- _TRY IT_: Look below and pull out each line with the word "create".

- _SOURCE DATA_:
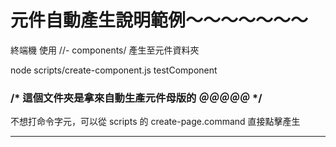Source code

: # 元件自動產生說明範例～～～～～～～

終端機  使用
//- components/ 產生至元件資料夾 

node scripts/create-component.js testComponent



### /*  這個文件夾是拿來自動生產元件母版的 ＠＠＠＠＠  */

不想打命令字元，可以從  scripts 的 create-page.command 直接點擊產生




---
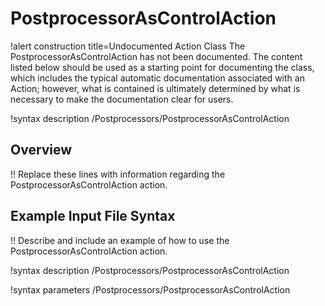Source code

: # PostprocessorAsControlAction

!alert construction title=Undocumented Action Class
The PostprocessorAsControlAction has not been documented. The content listed below should be used as a starting point for
documenting the class, which includes the typical automatic documentation associated with an Action;
however, what is contained is ultimately determined by what is necessary to make the documentation
clear for users.

!syntax description /Postprocessors/PostprocessorAsControlAction

## Overview

!! Replace these lines with information regarding the PostprocessorAsControlAction action.

## Example Input File Syntax

!! Describe and include an example of how to use the PostprocessorAsControlAction action.

!syntax description /Postprocessors/PostprocessorAsControlAction

!syntax parameters /Postprocessors/PostprocessorAsControlAction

- _PROBLEM SOLUTION_:
node scripts/create-component.js testComponent
不想打命令字元，可以從  scripts 的 create-page.command 直接點擊產生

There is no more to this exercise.